The goal of this book is to provide an overview of the current state of knowledge of educational
data mining (EDM). The primary goal of EDM is to use large-scale educational data
sets to better understand learning and to provide information about the learning process.
Although researchers have been studying human learning for over a century, what is different
about EDM is that it makes use not of experimental subjects learning a contrived task for
20 minutes in a lab setting; rather, it typically uses data from students learning school subjects,
often over the course of an entire school year. For example, it is possible to observe students
learning a skill over an eight-month interval and make discoveries about what types of
activities result in better long-term learning, to learn about the impact of what time students
start their homework has on classroom performance, or to understand how the length of
time students spend reading feedback on their work impacts the quality of their later efforts.
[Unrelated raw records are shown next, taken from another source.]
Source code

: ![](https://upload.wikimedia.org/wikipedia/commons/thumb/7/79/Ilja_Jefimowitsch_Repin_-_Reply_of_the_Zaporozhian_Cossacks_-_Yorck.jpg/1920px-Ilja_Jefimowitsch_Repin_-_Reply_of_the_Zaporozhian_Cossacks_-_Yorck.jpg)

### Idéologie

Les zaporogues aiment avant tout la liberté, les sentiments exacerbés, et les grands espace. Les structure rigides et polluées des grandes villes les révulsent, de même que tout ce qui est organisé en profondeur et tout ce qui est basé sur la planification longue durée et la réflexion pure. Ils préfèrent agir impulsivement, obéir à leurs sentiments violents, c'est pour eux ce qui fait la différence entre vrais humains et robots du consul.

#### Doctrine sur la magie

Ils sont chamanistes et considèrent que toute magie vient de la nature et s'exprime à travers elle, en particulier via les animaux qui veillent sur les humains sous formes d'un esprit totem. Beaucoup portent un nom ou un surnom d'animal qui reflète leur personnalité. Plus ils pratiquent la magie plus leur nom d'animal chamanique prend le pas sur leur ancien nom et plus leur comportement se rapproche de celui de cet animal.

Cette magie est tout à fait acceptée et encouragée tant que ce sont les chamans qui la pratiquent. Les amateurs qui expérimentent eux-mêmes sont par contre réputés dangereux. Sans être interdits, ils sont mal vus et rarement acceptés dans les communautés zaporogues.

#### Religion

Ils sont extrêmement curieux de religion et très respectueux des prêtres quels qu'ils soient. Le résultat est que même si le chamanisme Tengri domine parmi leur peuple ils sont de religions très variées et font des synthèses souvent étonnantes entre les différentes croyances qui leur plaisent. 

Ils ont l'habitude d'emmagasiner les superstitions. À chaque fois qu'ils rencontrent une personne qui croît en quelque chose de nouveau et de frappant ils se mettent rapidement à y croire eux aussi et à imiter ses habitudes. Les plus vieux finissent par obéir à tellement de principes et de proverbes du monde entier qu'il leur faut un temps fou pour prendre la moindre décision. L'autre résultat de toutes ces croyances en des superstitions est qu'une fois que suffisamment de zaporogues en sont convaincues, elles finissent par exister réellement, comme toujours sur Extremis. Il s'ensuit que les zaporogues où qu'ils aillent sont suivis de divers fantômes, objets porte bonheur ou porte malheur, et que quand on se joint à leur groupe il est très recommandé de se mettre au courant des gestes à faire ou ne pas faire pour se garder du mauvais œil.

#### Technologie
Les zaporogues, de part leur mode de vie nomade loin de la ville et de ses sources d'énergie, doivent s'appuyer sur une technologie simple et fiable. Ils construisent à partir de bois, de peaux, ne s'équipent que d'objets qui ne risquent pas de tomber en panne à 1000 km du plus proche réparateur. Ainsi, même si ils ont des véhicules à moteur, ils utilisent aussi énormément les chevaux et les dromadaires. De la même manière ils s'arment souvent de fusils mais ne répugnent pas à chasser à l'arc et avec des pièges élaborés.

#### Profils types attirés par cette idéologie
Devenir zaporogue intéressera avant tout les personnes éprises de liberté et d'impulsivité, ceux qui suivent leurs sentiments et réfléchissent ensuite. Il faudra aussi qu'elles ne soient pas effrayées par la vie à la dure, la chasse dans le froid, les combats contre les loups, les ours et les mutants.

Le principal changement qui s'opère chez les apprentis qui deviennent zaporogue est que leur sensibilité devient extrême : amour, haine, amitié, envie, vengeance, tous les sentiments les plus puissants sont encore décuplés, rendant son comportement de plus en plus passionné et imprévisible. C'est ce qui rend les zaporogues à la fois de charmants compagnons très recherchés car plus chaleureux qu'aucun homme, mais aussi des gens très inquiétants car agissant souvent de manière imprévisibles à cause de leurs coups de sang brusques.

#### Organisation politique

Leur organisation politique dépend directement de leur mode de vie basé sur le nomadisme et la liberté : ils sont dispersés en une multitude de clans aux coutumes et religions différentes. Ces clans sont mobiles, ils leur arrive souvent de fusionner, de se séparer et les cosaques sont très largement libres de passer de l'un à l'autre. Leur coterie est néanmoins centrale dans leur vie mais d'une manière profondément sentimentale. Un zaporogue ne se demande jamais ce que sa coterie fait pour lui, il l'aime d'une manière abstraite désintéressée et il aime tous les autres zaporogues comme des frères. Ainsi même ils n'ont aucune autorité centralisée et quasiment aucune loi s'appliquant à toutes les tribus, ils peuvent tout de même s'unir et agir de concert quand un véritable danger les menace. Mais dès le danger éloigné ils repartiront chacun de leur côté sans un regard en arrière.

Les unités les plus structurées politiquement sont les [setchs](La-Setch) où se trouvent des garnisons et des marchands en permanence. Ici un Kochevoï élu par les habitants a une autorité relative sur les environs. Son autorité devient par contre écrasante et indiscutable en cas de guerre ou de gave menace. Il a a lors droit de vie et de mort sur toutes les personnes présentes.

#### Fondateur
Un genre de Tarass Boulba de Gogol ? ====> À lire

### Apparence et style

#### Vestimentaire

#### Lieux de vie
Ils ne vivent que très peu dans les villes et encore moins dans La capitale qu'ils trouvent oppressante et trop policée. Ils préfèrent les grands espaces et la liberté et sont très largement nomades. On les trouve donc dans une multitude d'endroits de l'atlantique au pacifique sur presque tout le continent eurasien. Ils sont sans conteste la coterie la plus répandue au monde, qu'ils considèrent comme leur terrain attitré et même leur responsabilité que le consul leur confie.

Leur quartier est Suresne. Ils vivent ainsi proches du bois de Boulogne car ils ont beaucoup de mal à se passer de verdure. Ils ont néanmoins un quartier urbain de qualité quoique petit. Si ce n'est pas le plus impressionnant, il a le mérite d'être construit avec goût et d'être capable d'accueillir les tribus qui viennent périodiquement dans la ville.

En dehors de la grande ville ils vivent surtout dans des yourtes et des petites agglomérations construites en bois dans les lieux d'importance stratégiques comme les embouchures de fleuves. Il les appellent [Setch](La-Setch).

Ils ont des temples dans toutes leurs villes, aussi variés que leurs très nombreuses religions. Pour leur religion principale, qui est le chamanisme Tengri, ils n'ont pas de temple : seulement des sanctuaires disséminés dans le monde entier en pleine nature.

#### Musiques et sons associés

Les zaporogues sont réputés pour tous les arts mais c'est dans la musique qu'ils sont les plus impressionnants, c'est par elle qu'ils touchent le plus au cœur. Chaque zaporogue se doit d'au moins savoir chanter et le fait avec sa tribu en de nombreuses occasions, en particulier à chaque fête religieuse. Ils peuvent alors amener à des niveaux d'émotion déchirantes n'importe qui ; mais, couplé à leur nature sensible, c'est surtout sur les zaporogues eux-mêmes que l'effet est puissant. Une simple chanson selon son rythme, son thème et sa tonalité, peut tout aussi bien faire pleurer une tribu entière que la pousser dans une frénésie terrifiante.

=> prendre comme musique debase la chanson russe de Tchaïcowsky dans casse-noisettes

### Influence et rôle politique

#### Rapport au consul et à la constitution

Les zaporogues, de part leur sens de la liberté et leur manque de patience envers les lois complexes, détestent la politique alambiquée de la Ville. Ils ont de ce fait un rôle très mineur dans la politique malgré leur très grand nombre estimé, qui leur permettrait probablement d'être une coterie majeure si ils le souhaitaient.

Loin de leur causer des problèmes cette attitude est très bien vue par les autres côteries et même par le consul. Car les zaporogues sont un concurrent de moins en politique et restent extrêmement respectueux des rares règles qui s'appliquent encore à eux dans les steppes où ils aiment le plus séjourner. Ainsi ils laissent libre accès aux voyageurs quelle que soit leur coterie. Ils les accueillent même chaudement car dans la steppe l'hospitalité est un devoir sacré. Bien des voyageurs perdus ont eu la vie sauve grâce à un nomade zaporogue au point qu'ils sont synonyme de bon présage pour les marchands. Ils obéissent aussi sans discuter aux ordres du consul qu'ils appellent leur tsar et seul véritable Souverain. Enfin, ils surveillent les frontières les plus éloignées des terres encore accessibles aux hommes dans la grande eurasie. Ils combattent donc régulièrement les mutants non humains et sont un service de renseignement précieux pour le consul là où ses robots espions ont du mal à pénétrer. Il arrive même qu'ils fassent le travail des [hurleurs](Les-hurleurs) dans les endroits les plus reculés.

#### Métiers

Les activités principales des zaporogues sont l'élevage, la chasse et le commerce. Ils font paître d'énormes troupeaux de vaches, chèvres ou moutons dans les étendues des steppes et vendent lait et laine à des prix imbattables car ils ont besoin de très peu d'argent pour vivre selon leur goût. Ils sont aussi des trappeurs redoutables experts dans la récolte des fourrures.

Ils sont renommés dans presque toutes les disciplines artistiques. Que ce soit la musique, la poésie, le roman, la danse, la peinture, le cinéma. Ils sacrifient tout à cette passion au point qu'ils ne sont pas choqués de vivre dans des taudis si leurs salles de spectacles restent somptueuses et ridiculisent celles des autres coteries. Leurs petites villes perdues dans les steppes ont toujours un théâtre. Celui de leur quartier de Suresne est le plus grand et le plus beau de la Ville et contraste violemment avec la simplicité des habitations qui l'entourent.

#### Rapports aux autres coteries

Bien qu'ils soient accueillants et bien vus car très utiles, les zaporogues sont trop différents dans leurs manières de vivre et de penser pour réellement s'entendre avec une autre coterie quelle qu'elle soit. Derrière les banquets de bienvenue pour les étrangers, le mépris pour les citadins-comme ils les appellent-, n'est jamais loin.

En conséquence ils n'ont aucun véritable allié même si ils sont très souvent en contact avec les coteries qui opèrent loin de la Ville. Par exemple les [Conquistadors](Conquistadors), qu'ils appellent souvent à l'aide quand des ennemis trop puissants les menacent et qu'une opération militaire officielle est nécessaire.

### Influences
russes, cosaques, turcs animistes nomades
In order to conduct EDM, researchers use a variety of sources of data such as intelligent
computer tutors, classic computer-based educational systems, online class discussion
forums, electronic teacher gradebooks, school-level data on student enrollment, and standardized
tests. Many of these sources have existed for decades or, in the case of standardized
testing, about 2000 years. What has recently changed is the rapid improvement in
storage and communication provided by computers, which greatly simplifies the task of
collecting and collating large data sets. This explosion of data has revolutionized the way
we study the learning process.
In many ways, this change parallels that of bioinformatics 20 years earlier: an explosion
of available data revolutionized how much research in biology was conducted. However,
the larger number of data was only part of the story. It was also necessary to discover,
adapt, or invent computational techniques for analyzing and understanding this new,
vast quantity of data. Bioinformatics did this by applying computer science techniques
such as data mining and pattern recognition to the data, and the result has revolutionized
research in biology. Similarly, EDM has the necessary sources of data. More and more
schools are using educational software that is capable of recording for later analysis every
action by the student and the computer. Within the United States, an emphasis on educational
accountability and high stakes standardized tests has resulted in large electronic
databases of student performance. In addition to these data, we need the appropriate computational
and statistical frameworks and techniques to make sense of the data, as well as
researchers to ask the right questions of the data.